Dios no escribía en prosa
El que acepta que este mundo que vivimos no está hecho de unos y de ceros, que su dimensión más real no es la de que describen los científicos o enciclopédicos, sino precisamente la espiritual, aquella hecha de historias (humanas, personales, universales) y metáforas y sensaciones.
De niño me costó entender la poesía, a pesar que muy temprano empecé a escribirla. El fin inicial que le daba, no me avergüenzo en decirlo, era puramente utilitario. Poemas como herramientas: para enamorar, pedir perdón, poner mi vida adolescente en el centro melodramático del universo. Así empecé a rimar, a aventurarme a los sonetos, a robar de Bécquer y Vallejo. Como quien afila un cuchillo.
Pronto me di cuenta que la poesía escondía otra dimensión.
La numinosa de la que escribí antes a propósito de los cuadros: aquella en la que uno entra en contacto con la infinidad de la condición humana y, llevado por una especie de éxtasis revelatorio, se baña en sus aguas profundas. A nadar entre verdades como entre peces. Verdades, sí. Verdades más certeras que las newtonianas: verdades trascendentales, sensoriales y metafóricas. Aquellas que son veraces en virtud de la universalidad del efecto espiritual y —por qué no, estomacal— que tienen al toparnos con ellas.
Fue con un poema de Borges, Ausencia. “Tu ausencia me rodea como la cuerda a la garganta/el mar al que se hunde”. El mar, al que se hunde… ¿Acaso existe mejor descripción de la nostalgia? Y ahí, por primera vez, me di cuenta que el verso no es una forma distinta, fantasiosa o musical de decir lo mismo, sino la mejor manera de hacerlo. Y por tanto la más verdadera.
Hemingway aconsejaba al joven artista que escribiera la oración más veraz. La obra entera de Tolstoi es muestra que la gran literatura es aquella que hace precisamente esto, y encuentra la verdad entre las letras. Que la mejor prosa parece verso, y lo termina siendo. Y que el mejor verso, aquel que guardamos en el bolsillo como si fuera un rosario, ya es cosa divina.

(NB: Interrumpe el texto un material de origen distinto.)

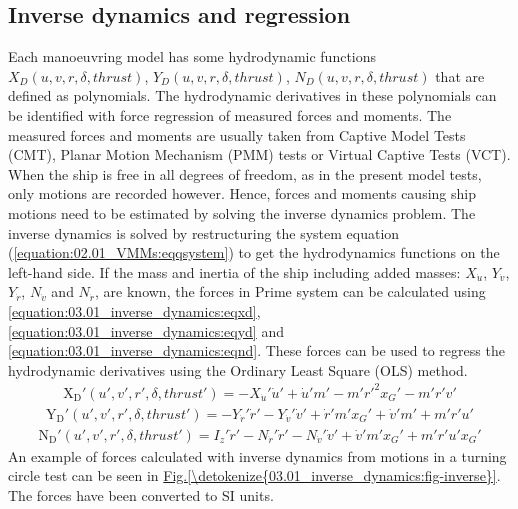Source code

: \subsection{Inverse dynamics and regression}
\label{\detokenize{03.01_inverse_dynamics:inverse-dynamics-and-regression}}\label{\detokenize{03.01_inverse_dynamics::doc}}
\sphinxAtStartPar
Each manoeuvring model has some hydrodynamic functions \(X_D(u,v,r,\delta,thrust)\), \(Y_D(u,v,r,\delta,thrust)\), \(N_D(u,v,r,\delta,thrust)\) that are defined as polynomials. The hydrodynamic derivatives in these polynomials can be identified with force regression of measured forces and moments. The measured forces and moments are usually taken from Captive Model Tests (CMT), Planar Motion Mechanism (PMM) tests or Virtual Captive Tests (VCT). When the ship is free in all degrees of freedom, as in the present model tests, only
motions are recorded however. Hence, forces and moments causing ship motions need to be estimated by
solving the inverse dynamics problem.
The inverse dynamics is solved by restructuring the system equation (\autoref{equation:02.01_VMMs:eqqsystem}) to get the hydrodynamics functions on the left-hand side. If the mass and inertia of the ship including added masses: \(X_{\dot{u}}\), \(Y_{\dot{v}}\), \(Y_{\dot{r}}\), \(N_{\dot{v}}\) and \(N_{\dot{r}}\), are known, the forces in Prime system can be calculated using \autoref{equation:03.01_inverse_dynamics:eqxd}, \autoref{equation:03.01_inverse_dynamics:eqyd} and \autoref{equation:03.01_inverse_dynamics:eqnd}.
These forces can be used to regress the hydrodynamic derivatives using the Ordinary Least Square (OLS) method. 
\begin{equation}\label{equation:03.01_inverse_dynamics:eqxd}
\begin{split}\displaystyle \operatorname{X_{D}'}{\left(u',v',r',\delta,thrust' \right)} = - X_{\dot{u}}' \dot{u}' + \dot{u}' m' - m' r'^{2} x_{G}' - m' r' v'\end{split}
\end{equation}\begin{equation}\label{equation:03.01_inverse_dynamics:eqyd}
\begin{split}\displaystyle \operatorname{Y_{D}'}{\left(u',v',r',\delta,thrust' \right)} = - Y_{\dot{r}}' \dot{r}' - Y_{\dot{v}}' \dot{v}' + \dot{r}' m' x_{G}' + \dot{v}' m' + m' r' u'\end{split}
\end{equation}\begin{equation}\label{equation:03.01_inverse_dynamics:eqnd}
\begin{split}\displaystyle \operatorname{N_{D}'}{\left(u',v',r',\delta,thrust' \right)} = I_{z}' \dot{r}' - N_{\dot{r}}' \dot{r}' - N_{\dot{v}}' \dot{v}' + \dot{v}' m' x_{G}' + m' r' u' x_{G}'\end{split}
\end{equation}
\sphinxAtStartPar
An example of forces calculated with inverse dynamics from motions in a turning circle test can be seen in \hyperref[\detokenize{03.01_inverse_dynamics:fig-inverse}]{Fig.\@ \ref{\detokenize{03.01_inverse_dynamics:fig-inverse}}}. The forces have been converted to SI units.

Los caminos que nos llevan a lo sagrado son los caminos ocultos de la metáfora. Volvamos a Borges. Las metáforas existen en virtud de que una cosa A (la nostalgia) y otra cosa B (el mar) tienen una cosa C que las une. Mi opinión es que esta tercera cosa, que muchos ven como un simple juego de manos, es necesariamente más grande que las otras dos. El puente es más largo que las islas que une. Y está debajo del mar.
En el caso del poema de Borges se trata del sentimiento oceánico (en este mundo ya solo valen las metáforas) que acompaña a la nostalgia. Y el que se ha bañado en ese océano entenderá perfectamente lo que digo ahora en el Madrid de 2018 y lo que dijo Borges en el Buenos Aires de 1923. Que la nostalgia se parece más a estar sumergido bajo el mar que a la misma palabra de nostalgia. Y esa es la purita verdad.
El que acepta que este mundo que vivimos no está hecho de unos y de ceros, que su dimensión más real no es la de que describen los científicos o enciclopédicos, sino precisamente la espiritual, aquella hecha de historias (humanas, personales, universales) y metáforas y sensaciones; que la vida vale la pena, como decía Nietzsche, según se vive como una “experiencia estética”, y que en esta experiencia, a pesar de su solipsismo y subjetividad, aún hay verdades, sitios donde viejos picapiedra y japoneses robotizados pueden encontrarse —siempre y cuando hayan vivido y sufrido, por ejemplo, nostalgia; entonces el que acepta todo esto podrá de nuevo coger la Biblia* (por decir algo, que coja lo que quiera) y leerla con los ojos para los que fue escrita. Pues Dios no escribió en prosa, y no es bueno confundir la gramática — con la poesía.
*al que se decida por esto, le recomiendo que lea Eclesiastés.